Second, the miners that Swan demonised are not the miners that successfully emasculated his original mining tax. It was BHP Billiton, Rio and Xstrata that aggressively campaigned against the tax and funded its $22 million worth of lobbying and advertising, and it was Twiggy Forrest who went into private negotiations with Kevin Rudd to try to reach a compromise on the tax.

It was the three multinationals that helped discredit the Rudd government, accelerated Rudd’s downfall and forced the Gillard government to come to terms. Yet Swan does not mention these three multinationals in his critique of vested interests. Swan does not criticise the “vested interests” to whom he capitulated but the ones who were shut out of the negotiations. He is, in effect, punishing them for continuing to complain about a special deal to which he would not admit them.

The rest of Fairfax political editor Peter Hartcher’s article is well worth reading too. Even if it does continue to refrain from calling a spade a spade.

A little tip, Peter. That “jarring note” you feel, is called your Conscience.

The polar opposition between Wayne’s words, and his actions, pricks the inner sense of right and wrong once known as “morality” that we all possess, but few (especially politicians, and journalists) ever seem to recognise. Much less heed. And even less … act upon.

For the full story on Wayne Swan’s hypocrisy … and treason … not just on the mining tax, but on the carbon dioxide derivatives scam too, see this blog’s writeup of almost a week earlier – The Galactic Hypocrisy Of Wayne Swan.

3 Responses to “Better Late Than Never: Hartcher’s Conscience Jarred”

  1. The Old and Unimproved Dave March 11, 2012 at 11:39 am #

    If Tony Abbott was slagging off the miners instead of Wayne Swan, the ABC/Fairfax mob would be accusing him of driving down their share prices so that his wicked, wicked mates could profit from the short-selling of mining stocks.

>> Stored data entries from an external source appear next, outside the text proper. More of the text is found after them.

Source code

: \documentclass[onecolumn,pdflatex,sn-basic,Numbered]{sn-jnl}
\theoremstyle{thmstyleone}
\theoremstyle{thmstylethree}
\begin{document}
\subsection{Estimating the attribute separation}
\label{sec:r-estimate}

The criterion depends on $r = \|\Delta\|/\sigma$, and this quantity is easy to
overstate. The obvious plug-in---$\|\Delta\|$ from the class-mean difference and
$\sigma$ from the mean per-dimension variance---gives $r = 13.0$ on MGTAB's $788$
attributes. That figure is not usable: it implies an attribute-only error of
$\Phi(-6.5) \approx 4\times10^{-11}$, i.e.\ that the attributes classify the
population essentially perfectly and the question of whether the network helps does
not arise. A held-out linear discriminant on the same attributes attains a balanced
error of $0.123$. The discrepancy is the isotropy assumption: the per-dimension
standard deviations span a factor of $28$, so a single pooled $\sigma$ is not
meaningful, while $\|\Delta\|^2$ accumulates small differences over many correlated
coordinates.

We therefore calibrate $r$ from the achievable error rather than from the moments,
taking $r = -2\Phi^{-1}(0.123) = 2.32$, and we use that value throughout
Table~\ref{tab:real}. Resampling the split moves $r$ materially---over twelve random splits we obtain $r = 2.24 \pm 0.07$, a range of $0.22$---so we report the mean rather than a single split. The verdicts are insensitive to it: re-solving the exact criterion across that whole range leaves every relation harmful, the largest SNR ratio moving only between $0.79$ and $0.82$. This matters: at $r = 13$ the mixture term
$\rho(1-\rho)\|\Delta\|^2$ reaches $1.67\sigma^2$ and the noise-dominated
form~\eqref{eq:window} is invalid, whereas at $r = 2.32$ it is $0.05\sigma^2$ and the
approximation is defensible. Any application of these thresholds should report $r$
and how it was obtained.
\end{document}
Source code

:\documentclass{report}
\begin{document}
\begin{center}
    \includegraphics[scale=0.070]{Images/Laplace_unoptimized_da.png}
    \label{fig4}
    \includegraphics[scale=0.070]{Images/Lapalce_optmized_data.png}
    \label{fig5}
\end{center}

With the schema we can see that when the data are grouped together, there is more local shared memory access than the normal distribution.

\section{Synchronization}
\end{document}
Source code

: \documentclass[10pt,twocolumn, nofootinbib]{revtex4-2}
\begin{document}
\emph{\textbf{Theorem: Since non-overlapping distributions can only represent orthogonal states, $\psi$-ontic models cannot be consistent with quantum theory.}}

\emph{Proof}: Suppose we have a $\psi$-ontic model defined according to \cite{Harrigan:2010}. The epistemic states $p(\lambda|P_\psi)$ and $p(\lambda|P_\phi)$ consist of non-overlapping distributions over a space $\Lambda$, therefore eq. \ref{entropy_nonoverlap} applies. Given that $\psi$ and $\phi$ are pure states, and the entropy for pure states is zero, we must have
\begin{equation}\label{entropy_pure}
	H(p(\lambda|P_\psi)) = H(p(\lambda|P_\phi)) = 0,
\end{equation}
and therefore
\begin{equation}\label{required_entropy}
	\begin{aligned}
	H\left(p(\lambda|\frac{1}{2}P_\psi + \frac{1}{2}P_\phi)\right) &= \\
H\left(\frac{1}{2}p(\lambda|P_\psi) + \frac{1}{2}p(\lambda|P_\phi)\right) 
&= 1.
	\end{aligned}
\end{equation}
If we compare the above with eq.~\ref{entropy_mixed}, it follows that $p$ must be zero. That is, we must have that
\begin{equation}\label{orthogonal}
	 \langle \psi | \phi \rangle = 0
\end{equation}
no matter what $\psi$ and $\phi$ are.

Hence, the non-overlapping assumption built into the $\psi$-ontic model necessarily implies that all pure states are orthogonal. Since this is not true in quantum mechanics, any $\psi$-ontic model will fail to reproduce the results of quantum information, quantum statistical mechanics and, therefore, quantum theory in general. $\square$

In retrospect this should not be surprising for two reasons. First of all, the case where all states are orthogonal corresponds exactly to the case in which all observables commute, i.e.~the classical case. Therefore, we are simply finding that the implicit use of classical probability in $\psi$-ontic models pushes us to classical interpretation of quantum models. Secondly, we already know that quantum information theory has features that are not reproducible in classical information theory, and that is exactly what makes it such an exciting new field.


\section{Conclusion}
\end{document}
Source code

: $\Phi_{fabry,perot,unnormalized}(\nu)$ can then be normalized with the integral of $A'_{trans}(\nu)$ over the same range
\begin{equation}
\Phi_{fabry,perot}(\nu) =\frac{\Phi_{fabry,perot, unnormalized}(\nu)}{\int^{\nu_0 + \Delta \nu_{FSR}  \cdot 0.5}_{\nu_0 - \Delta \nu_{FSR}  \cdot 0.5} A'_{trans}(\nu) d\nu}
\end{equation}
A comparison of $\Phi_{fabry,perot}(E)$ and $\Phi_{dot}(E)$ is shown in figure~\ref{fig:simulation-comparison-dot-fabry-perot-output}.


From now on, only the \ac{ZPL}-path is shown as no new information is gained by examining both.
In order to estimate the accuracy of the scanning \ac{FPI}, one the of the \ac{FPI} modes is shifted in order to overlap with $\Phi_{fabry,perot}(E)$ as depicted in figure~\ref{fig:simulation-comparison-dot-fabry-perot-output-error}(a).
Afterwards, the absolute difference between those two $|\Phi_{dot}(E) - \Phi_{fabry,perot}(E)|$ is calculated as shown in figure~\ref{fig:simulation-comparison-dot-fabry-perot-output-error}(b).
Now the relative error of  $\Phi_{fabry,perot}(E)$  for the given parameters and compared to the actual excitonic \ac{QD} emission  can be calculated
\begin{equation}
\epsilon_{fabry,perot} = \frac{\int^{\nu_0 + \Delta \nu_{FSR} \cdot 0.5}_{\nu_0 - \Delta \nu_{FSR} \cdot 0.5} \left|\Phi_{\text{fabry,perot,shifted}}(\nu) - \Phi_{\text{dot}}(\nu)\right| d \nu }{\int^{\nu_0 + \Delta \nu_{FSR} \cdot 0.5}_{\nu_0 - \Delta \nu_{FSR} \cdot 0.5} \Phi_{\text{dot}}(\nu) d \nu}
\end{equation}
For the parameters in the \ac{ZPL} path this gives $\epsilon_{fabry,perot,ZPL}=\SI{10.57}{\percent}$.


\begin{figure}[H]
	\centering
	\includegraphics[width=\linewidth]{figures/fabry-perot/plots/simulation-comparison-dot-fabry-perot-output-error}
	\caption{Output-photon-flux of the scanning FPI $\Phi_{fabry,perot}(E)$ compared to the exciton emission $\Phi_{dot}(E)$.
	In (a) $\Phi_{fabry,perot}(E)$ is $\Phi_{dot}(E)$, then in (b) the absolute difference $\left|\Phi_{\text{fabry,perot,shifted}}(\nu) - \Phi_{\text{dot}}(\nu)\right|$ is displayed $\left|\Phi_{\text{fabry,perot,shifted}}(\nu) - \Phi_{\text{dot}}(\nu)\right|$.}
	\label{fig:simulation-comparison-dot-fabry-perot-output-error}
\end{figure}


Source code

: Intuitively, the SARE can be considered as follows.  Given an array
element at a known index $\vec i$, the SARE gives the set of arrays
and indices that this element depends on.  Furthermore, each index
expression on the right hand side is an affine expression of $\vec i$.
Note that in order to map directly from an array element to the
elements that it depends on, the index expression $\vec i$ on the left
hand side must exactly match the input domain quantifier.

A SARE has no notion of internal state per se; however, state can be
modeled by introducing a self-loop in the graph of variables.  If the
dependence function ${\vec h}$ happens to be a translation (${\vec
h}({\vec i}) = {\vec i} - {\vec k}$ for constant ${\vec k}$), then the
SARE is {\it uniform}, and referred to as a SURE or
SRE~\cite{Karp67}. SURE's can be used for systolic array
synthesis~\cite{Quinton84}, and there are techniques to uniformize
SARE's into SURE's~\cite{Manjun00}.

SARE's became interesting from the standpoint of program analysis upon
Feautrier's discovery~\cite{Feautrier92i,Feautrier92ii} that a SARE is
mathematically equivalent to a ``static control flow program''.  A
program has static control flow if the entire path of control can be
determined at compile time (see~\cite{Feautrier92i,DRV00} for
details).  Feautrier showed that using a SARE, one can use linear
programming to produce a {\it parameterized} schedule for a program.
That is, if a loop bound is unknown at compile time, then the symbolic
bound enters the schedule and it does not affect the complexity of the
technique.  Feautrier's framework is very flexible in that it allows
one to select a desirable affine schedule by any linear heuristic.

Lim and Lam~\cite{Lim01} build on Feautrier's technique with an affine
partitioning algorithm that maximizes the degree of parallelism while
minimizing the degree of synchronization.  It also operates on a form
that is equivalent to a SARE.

  2. richo March 12, 2012 at 12:51 pm #

    While I agree with you on the laziness of journalists, I think a large part of the blame needs to fall at the feet of Palmer and Forest. They have not mounted a credible defence in the media, by linking Swan to the Big 3 foriegn nationals. Forest’s decision to take out full page ads defenidng himself and his company (when Swan had accused the trio of using their wealth to peddle influence in the media) was a spectacular own goal.

    If people realised the three aussie miners are small fish in the mining industry and Swan has in fact dudded them in favour of three large multi nationals, public opinion would turn even more against Swan.

  3. Twodogs March 13, 2012 at 8:37 am #

    Great work by Peter Hartcher, except it should have been the crux of the article, not the mere footnote it was.